Within the material below, how many lines include the word "when"? Only the number should be given.
==============================
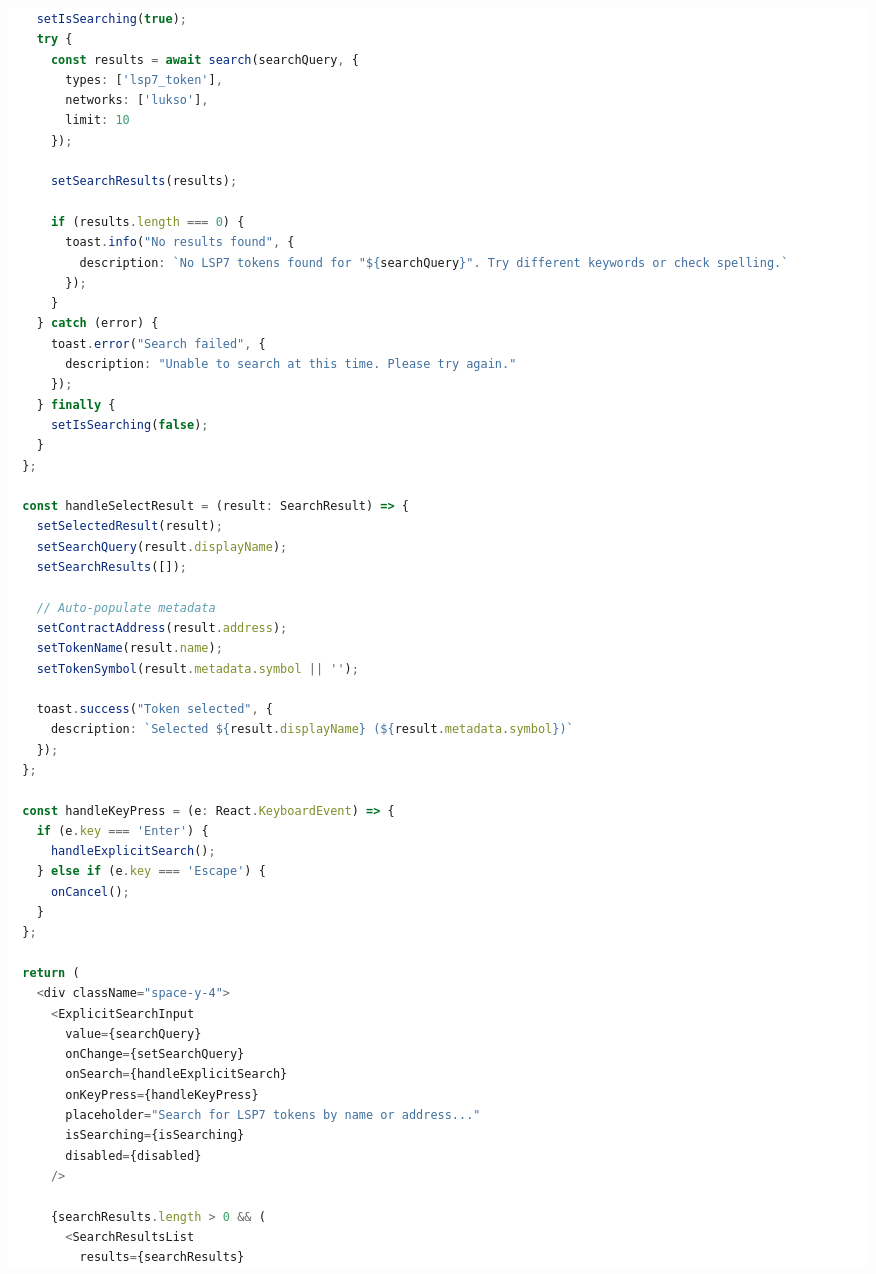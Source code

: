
 ```typescript
    setIsSearching(true);
    try {
      const results = await search(searchQuery, {
        types: ['lsp7_token'],
        networks: ['lukso'],
        limit: 10
      });
      
      setSearchResults(results);
      
      if (results.length === 0) {
        toast.info("No results found", {
          description: `No LSP7 tokens found for "${searchQuery}". Try different keywords or check spelling.`
        });
      }
    } catch (error) {
      toast.error("Search failed", {
        description: "Unable to search at this time. Please try again."
      });
    } finally {
      setIsSearching(false);
    }
  };

  const handleSelectResult = (result: SearchResult) => {
    setSelectedResult(result);
    setSearchQuery(result.displayName);
    setSearchResults([]);
    
    // Auto-populate metadata
    setContractAddress(result.address);
    setTokenName(result.name);
    setTokenSymbol(result.metadata.symbol || '');
    
    toast.success("Token selected", {
      description: `Selected ${result.displayName} (${result.metadata.symbol})`
    });
  };

  const handleKeyPress = (e: React.KeyboardEvent) => {
    if (e.key === 'Enter') {
      handleExplicitSearch();
    } else if (e.key === 'Escape') {
      onCancel();
    }
  };

  return (
    <div className="space-y-4">
      <ExplicitSearchInput
        value={searchQuery}
        onChange={setSearchQuery}
        onSearch={handleExplicitSearch}
        onKeyPress={handleKeyPress}
        placeholder="Search for LSP7 tokens by name or address..."
        isSearching={isSearching}
        disabled={disabled}
      />
      
      {searchResults.length > 0 && (
        <SearchResultsList
          results={searchResults}
```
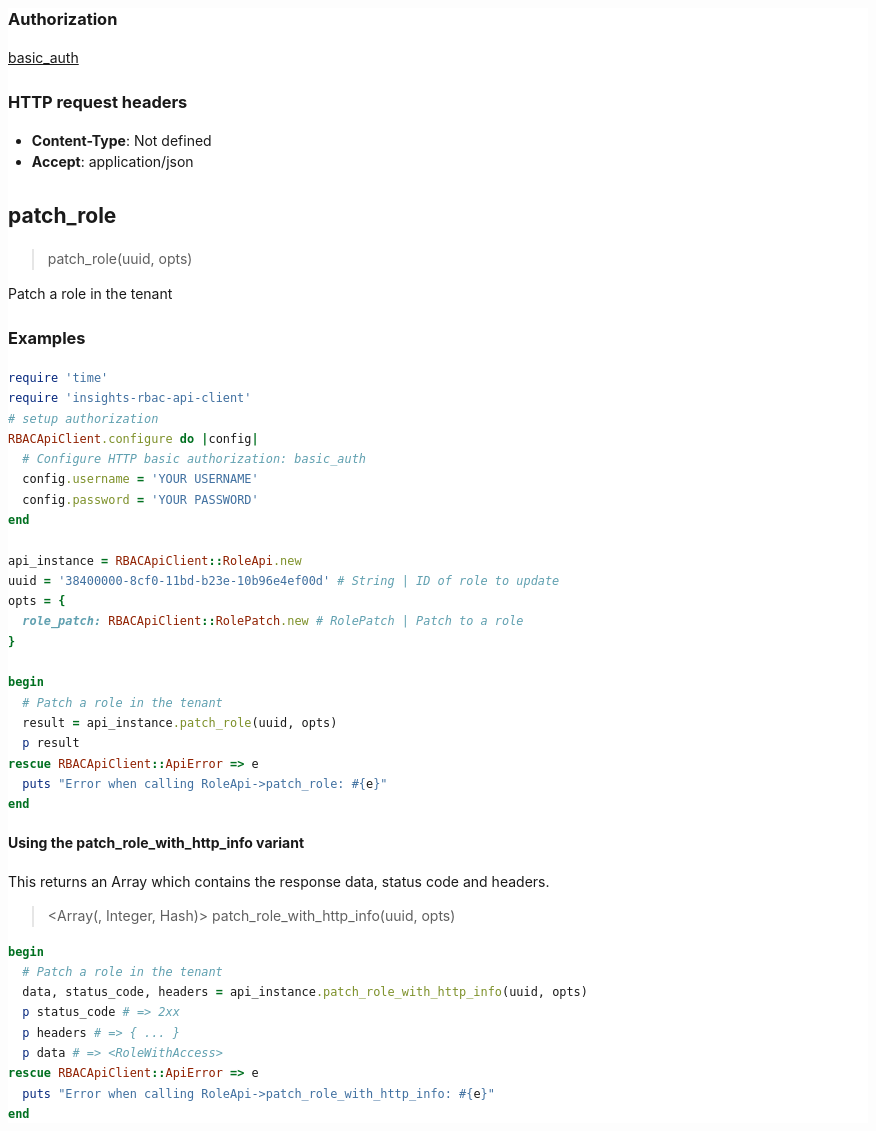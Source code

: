 ### Authorization

[basic_auth](../README.md#basic_auth)

### HTTP request headers

- **Content-Type**: Not defined
- **Accept**: application/json


## patch_role

> <RoleWithAccess> patch_role(uuid, opts)

Patch a role in the tenant

### Examples

```ruby
require 'time'
require 'insights-rbac-api-client'
# setup authorization
RBACApiClient.configure do |config|
  # Configure HTTP basic authorization: basic_auth
  config.username = 'YOUR USERNAME'
  config.password = 'YOUR PASSWORD'
end

api_instance = RBACApiClient::RoleApi.new
uuid = '38400000-8cf0-11bd-b23e-10b96e4ef00d' # String | ID of role to update
opts = {
  role_patch: RBACApiClient::RolePatch.new # RolePatch | Patch to a role
}

begin
  # Patch a role in the tenant
  result = api_instance.patch_role(uuid, opts)
  p result
rescue RBACApiClient::ApiError => e
  puts "Error when calling RoleApi->patch_role: #{e}"
end
```

#### Using the patch_role_with_http_info variant

This returns an Array which contains the response data, status code and headers.

> <Array(<RoleWithAccess>, Integer, Hash)> patch_role_with_http_info(uuid, opts)

```ruby
begin
  # Patch a role in the tenant
  data, status_code, headers = api_instance.patch_role_with_http_info(uuid, opts)
  p status_code # => 2xx
  p headers # => { ... }
  p data # => <RoleWithAccess>
rescue RBACApiClient::ApiError => e
  puts "Error when calling RoleApi->patch_role_with_http_info: #{e}"
end
```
==============================
EXERCISE ANSWER
2